Martine Cotton // Music Industry Inside Out // Director

 

What is Music Industry Inside Out, and why did you start it?

Music Industry Inside Out is a contemporary music industry knowledge hub. At the time of writing we have videos with 62 leading music industry figures in the can, sharing their advice and tips on 24 different course topics, from ‘Exporting Your Music’ to ‘Understanding Copyright’ and most things in between.

It’s an education website, and it’s primary function is to offer members and readers support and advice in working towards a sustainable career in music. I encourage anyone wanting to work – or already working in the music industry – musicians, band managers, label workers, venue operators, booking agents etc to take a look at the work we’re doing. Anyone who wants to continue to learn and listen to some exceptional industry figures sharing their opinions, advice and anecdotal stories. Some of the content is aimed at absolute beginners but a lot of it is enlightening and inspirational to people already mid-way through their careers. I learn new stuff in every interview I do and I’ve done 62 of them since I started!

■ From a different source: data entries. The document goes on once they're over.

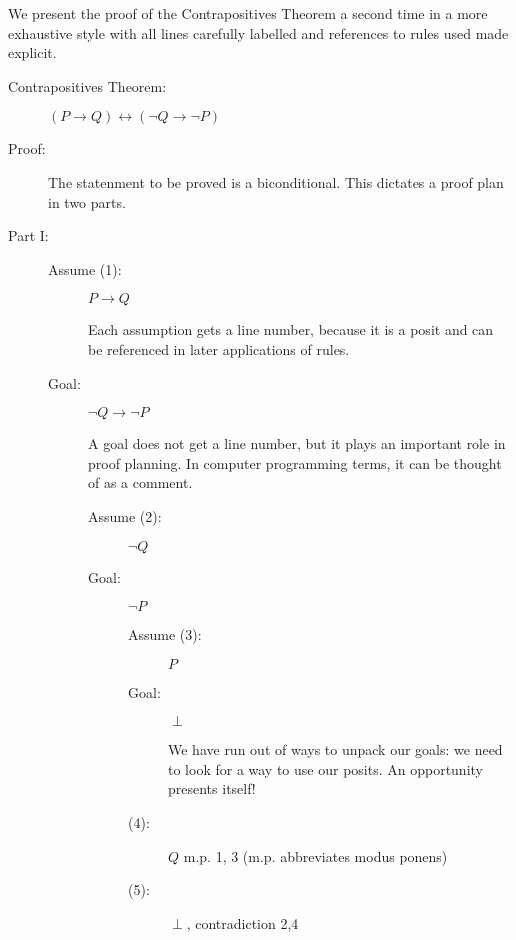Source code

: \documentclass[12pt]{book}
\begin{document}
\newpage

We present the proof of the Contrapositives Theorem a second time in a more exhaustive style with all lines carefully labelled and references to rules
used made explicit.

\begin{description}

\item[Contrapositives Theorem:]  $(P \rightarrow Q) \leftrightarrow (\neg Q
\rightarrow \neg P)$

\item[Proof:]

The statenment to be proved is a biconditional.  This dictates a proof plan in two parts.

\item[Part I:]

\begin{description}

\item[Assume (1):]  $P \rightarrow Q$

Each assumption gets a line number, because it is a posit and can be referenced in later applications of rules.

\item[Goal:]  $\neg Q \rightarrow \neg P$

A goal does not get a line number, but it plays an important role in proof planning.  In computer programming terms, it can be thought of as a comment.

\begin{description}

\item[Assume (2):]  $\neg Q$

\item[Goal:]  $\neg P$

\begin{description}

\item[Assume (3):]  $P$

\item[Goal:]  $\perp$

We have run out of ways to unpack our goals:  we need to look for a way to use our posits.  An opportunity presents itself!

\item[(4):]  $Q$  m.p. 1, 3 (m.p. abbreviates modus ponens)

\item[(5):]  $\perp$, contradiction 2,4


\end{description}
\end{description}
\end{description}
\end{description}
\end{document}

I started the project after the QLD Newman Govt slashed arts funding and my role as Program Manager at QMusic was made redundant. I had spent a couple of years travelling around regional and urban Queensland doing music industry workshops and knew just how hungry people were for decent, real, ‘NOW!’ music industry advice and information, and I was disappointed that as an industry we continue to be one of the lowest-paid sectors. That has to change, and the only way it will is to ensure we’re all a well-educated, well-informed and savvy bunch. I officially launched the site on October 7, 2014 and it’s been go-go-go ever since!

Describe a normal day in the life of Martine Cotton. 

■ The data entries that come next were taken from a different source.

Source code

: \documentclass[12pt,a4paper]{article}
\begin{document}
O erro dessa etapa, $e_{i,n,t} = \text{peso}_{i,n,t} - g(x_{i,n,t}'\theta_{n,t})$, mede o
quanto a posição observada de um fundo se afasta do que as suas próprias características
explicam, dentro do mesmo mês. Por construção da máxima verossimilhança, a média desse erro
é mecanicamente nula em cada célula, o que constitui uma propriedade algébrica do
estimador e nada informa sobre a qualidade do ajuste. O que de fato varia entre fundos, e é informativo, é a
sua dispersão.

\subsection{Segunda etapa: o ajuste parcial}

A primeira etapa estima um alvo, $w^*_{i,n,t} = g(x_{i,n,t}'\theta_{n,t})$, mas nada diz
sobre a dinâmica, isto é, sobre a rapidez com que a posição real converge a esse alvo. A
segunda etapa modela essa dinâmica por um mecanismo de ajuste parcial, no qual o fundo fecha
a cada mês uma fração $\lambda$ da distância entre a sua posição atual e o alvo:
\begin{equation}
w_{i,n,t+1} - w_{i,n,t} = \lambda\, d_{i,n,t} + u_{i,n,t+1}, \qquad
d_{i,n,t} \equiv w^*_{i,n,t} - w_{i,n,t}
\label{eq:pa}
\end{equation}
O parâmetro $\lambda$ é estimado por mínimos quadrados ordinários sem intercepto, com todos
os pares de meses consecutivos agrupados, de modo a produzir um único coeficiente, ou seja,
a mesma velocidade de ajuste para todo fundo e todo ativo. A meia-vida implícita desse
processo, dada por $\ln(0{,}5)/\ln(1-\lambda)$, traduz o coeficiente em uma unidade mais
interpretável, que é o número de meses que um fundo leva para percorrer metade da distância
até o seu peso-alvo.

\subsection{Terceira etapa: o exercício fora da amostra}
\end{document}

Up early for a 7km walk by the river and 30 mins of yoga out on the deck if it’s not raining. I work from home, and I try to be at my desk by 9 most days, strong coffee in hand and stereo on.

I actually do a fair bit of work for other people to help me pay the rent for my home office so thankfully, every day is different, – helps me stay sane when work is such a huge part of my life. There is a hell of a lot of screen time. It’s all about maintaining the sites I am working on – I’m constantly working on them to make sure they are operating well and have interesting content. I often get caught in the back end playing with code, brings me a lot of nerdish joy.

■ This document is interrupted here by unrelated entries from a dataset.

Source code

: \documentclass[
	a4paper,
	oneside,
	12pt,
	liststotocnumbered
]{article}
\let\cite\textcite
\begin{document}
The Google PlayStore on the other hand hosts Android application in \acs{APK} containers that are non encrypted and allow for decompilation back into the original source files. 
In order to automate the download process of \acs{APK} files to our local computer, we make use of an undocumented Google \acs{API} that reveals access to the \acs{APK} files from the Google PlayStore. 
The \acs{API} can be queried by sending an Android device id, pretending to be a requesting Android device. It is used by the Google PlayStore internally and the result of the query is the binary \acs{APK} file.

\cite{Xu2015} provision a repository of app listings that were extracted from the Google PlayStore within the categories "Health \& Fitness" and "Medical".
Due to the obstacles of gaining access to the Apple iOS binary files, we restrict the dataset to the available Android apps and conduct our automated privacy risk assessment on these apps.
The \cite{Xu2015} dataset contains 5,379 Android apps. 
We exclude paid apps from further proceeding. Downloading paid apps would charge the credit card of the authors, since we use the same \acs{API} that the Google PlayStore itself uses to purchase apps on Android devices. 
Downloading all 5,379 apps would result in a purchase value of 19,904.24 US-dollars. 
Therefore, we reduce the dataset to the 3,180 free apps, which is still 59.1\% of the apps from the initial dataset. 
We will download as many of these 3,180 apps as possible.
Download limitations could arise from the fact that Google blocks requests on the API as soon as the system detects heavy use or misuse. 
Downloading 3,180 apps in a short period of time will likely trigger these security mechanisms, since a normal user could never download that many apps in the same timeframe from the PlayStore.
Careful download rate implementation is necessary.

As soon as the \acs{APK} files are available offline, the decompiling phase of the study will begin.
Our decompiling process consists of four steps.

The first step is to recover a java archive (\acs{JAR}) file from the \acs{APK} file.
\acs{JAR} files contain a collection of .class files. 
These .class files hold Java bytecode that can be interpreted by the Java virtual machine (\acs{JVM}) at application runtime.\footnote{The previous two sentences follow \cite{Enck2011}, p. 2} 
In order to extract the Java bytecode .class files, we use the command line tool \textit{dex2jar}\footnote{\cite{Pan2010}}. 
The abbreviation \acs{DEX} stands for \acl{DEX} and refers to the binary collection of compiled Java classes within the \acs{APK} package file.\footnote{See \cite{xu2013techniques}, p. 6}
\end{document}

Most days start with email, and then could also include consulting with MusicIIO’s incredible team of interns on content ideas, editing course video content, writing and copy-editing, image optimisation and SEO, spreadsheets and data entry, social media management for my own business as well as The Zoo, scanning the networks for information that we can use and share, managing client accounts at CD Baby and APRA, doing photography sessions for clients and friends, researching potential course topics and mentors, checking out new music and so on.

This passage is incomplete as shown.